A meno di un anno dall’inizio della sua produzione, Intel ha già deciso di spedire in soffitta l’ASIC Blockscale 100, il suo chip ideato per l’utilizzazione nel mining di criptovalute. Il tutto senza neanche mettere in campo un prodotto sostitutivo, anche se non è ancora del tutto chiaro se questa strada sia stata abbandonata del tutto dall’azienda. Ad una precisa domanda in tal senso, infatti, Intel ha affermato in maniera molto generica che sta monitorando la situazione e le opportunità offerte dal mercato.
Intel blocca la produzione di ASIC Blockscale 100
La decisione di stoppare la produzione di ASIC Blockscale 100, il chip dedicato al mining di criptovalute, non può essere considerata del tutto sorprendente. Il prodotto, infatti, è arrivato sul mercato proprio nel peggior momento storico del mercato degli asset virtuali, ovvero in pieno crypto winter.
I ripetuti fallimenti di grandi realtà come Terra (LUNA) e FTX, i più clamorosi in una lunga teoria di clamorosi crac, ha infatti depresso il settore, spingendo al ribasso i prezzi di tutti i più importanti progetti, a partire dal Bitcoin, che ha visto la sua quotazione calare a circa un quarto del suo massimo storico, prima di tornare a crescere nel corso delle ultime settimane.
La ripresa di BTC, però, non sembra garantire del tutto chi intende tornare ad investire nell’universo dell’innovazione finanziaria. Soprattutto in un momento in cui il filone di business che sembra emergere è quello dell’intelligenza artificiale, cui si stanno rivolgendo praticamente tutti.
Di conseguenza, Intel abbandonerà la produzione del suo chip, anche se continuerà a produrlo per le aziende che hanno stipulato contratti a lungo termine per poterli avere. I clienti dell’azienda avranno infatti tempo sino al prossimo mese di ottobre per portare avanti le ordinazioni destinate a soddisfare le proprie esigenze minerarie. Le spedizioni, a loro volta, termineranno nel mese di aprile del 2024.
Intel sta ridefinendo i propri orizzonti
Di fronte ad una situazione come quella che si è andata prefigurando dall’inizio dell’anno, anche Intel ha deciso di ripensare in maniera profonda le proprie strategie, in modo tale da non farsi trovare impreparata. Va visto in questa ottica la dichiarazione rilasciata dal CEO Pat Gelsinger a Reuters, relativa all’intenzione di tagliare tra gli 8 e i 10 miliardi di dollari di investimenti nel periodo che ci separa dal 2025.

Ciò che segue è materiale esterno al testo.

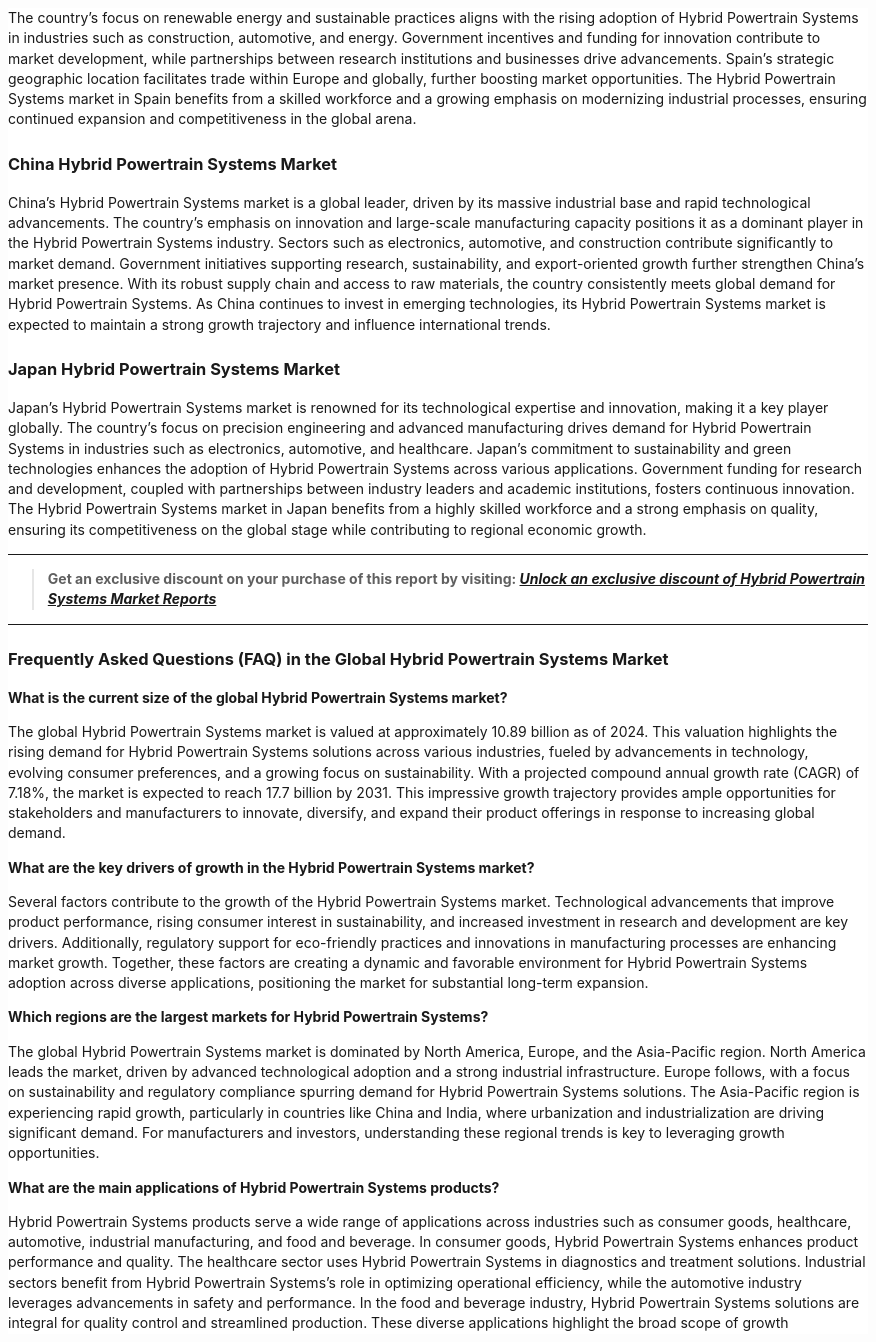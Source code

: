 The country&rsquo;s focus on renewable energy and sustainable practices aligns with the rising adoption of Hybrid Powertrain Systems in industries such as construction, automotive, and energy. Government incentives and funding for innovation contribute to market development, while partnerships between research institutions and businesses drive advancements. Spain&rsquo;s strategic geographic location facilitates trade within Europe and globally, further boosting market opportunities. The Hybrid Powertrain Systems market in Spain benefits from a skilled workforce and a growing emphasis on modernizing industrial processes, ensuring continued expansion and competitiveness in the global arena.</p><h3>China Hybrid Powertrain Systems Market</h3><p>China&rsquo;s Hybrid Powertrain Systems market is a global leader, driven by its massive industrial base and rapid technological advancements. The country&rsquo;s emphasis on innovation and large-scale manufacturing capacity positions it as a dominant player in the Hybrid Powertrain Systems industry. Sectors such as electronics, automotive, and construction contribute significantly to market demand. Government initiatives supporting research, sustainability, and export-oriented growth further strengthen China&rsquo;s market presence. With its robust supply chain and access to raw materials, the country consistently meets global demand for Hybrid Powertrain Systems. As China continues to invest in emerging technologies, its Hybrid Powertrain Systems market is expected to maintain a strong growth trajectory and influence international trends.</p><h3>Japan Hybrid Powertrain Systems Market</h3><p>Japan&rsquo;s Hybrid Powertrain Systems market is renowned for its technological expertise and innovation, making it a key player globally. The country&rsquo;s focus on precision engineering and advanced manufacturing drives demand for Hybrid Powertrain Systems in industries such as electronics, automotive, and healthcare. Japan&rsquo;s commitment to sustainability and green technologies enhances the adoption of Hybrid Powertrain Systems across various applications. Government funding for research and development, coupled with partnerships between industry leaders and academic institutions, fosters continuous innovation. The Hybrid Powertrain Systems market in Japan benefits from a highly skilled workforce and a strong emphasis on quality, ensuring its competitiveness on the global stage while contributing to regional economic growth.</p><hr /><blockquote><p><strong>Get an exclusive discount on your purchase of this report by visiting: <em><a href="://marketresearchpulse.com/ask-for-discount/142149?utm_source=Github&amp;utm_medium=019">Unlock an exclusive discount of Hybrid Powertrain Systems Market Reports</a></em>&nbsp;</strong></p></blockquote><hr /><h3>Frequently Asked Questions (FAQ) in the Global Hybrid Powertrain Systems Market</h3><p><strong>What is the current size of the global Hybrid Powertrain Systems market?</strong></p><p>The global Hybrid Powertrain Systems market is valued at approximately 10.89 billion as of 2024. This valuation highlights the rising demand for Hybrid Powertrain Systems solutions across various industries, fueled by advancements in technology, evolving consumer preferences, and a growing focus on sustainability. With a projected compound annual growth rate (CAGR) of 7.18%, the market is expected to reach 17.7 billion by 2031. This impressive growth trajectory provides ample opportunities for stakeholders and manufacturers to innovate, diversify, and expand their product offerings in response to increasing global demand.</p><p><strong>What are the key drivers of growth in the Hybrid Powertrain Systems market?</strong></p><p>Several factors contribute to the growth of the Hybrid Powertrain Systems market. Technological advancements that improve product performance, rising consumer interest in sustainability, and increased investment in research and development are key drivers. Additionally, regulatory support for eco-friendly practices and innovations in manufacturing processes are enhancing market growth. Together, these factors are creating a dynamic and favorable environment for Hybrid Powertrain Systems adoption across diverse applications, positioning the market for substantial long-term expansion.</p><p><strong>Which regions are the largest markets for Hybrid Powertrain Systems?</strong></p><p>The global Hybrid Powertrain Systems market is dominated by North America, Europe, and the Asia-Pacific region. North America leads the market, driven by advanced technological adoption and a strong industrial infrastructure. Europe follows, with a focus on sustainability and regulatory compliance spurring demand for Hybrid Powertrain Systems solutions. The Asia-Pacific region is experiencing rapid growth, particularly in countries like China and India, where urbanization and industrialization are driving significant demand. For manufacturers and investors, understanding these regional trends is key to leveraging growth opportunities.</p><p><strong>What are the main applications of Hybrid Powertrain Systems products?</strong></p><p>Hybrid Powertrain Systems products serve a wide range of applications across industries such as consumer goods, healthcare, automotive, industrial manufacturing, and food and beverage. In consumer goods, Hybrid Powertrain Systems enhances product performance and quality. The healthcare sector uses Hybrid Powertrain Systems in diagnostics and treatment solutions. Industrial sectors benefit from Hybrid Powertrain Systems&rsquo;s role in optimizing operational efficiency, while the automotive industry leverages advancements in safety and performance. In the food and beverage industry, Hybrid Powertrain Systems solutions are integral for quality control and streamlined production. These diverse applications highlight the broad scope of growth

Una decisione ispirata dalla situazione del settore dei semiconduttori, che dopo la carenza ereditata dalla pandemia di Covid è passata ad un’abbondanza tale da prefigurare un mercato sempre più problematico. Nel calderone dei costi da abbattere per ridefinire i margini di guadagno, è molto probabile che l’azienda abbia deciso di inserire anche un prodotto come il chip per il mining di criptovalute, considerandolo con tutta evidenza troppo rischioso da portare avanti in un momento problematico per l’innovazione finanziaria.
Per capire meglio, occorre ricordare che nel corso del terzo trimestre del 2022 i profitti di Intel sono stati inferiori dell’85% rispetto a quelli del concomitante periodo del 2022. Un trend che è proseguito nella parte finale dell’anno e che dovrebbe confermarsi anche nei prossimi mesi. Tanto che ormai da tempo si susseguono le voci relative al taglio della forza lavoro, anche se non è ancora chiaro il quadro complessivo.
Intel ha deciso di reagire alle difficoltà uscendo dal business dei server predefiniti, dei droni e da quello dei modem cellulari, oltre a fermare la produzione di memorie Optane. Inoltre ha deciso di accantonare anche i piani relativi ad un gigantesco laboratorio in Oregon e al centro di sviluppo che era stato messo in cantiere ad Haifa. La società ha poi ridotto alcuni programmi, a partire da quello relativo al Pathfinder RISC-V. Infine ha tolto di mezzo le GPU Rialto Bridge e deciso di posticipare al 2025 la produzione dei suoi chip Falcon Shores.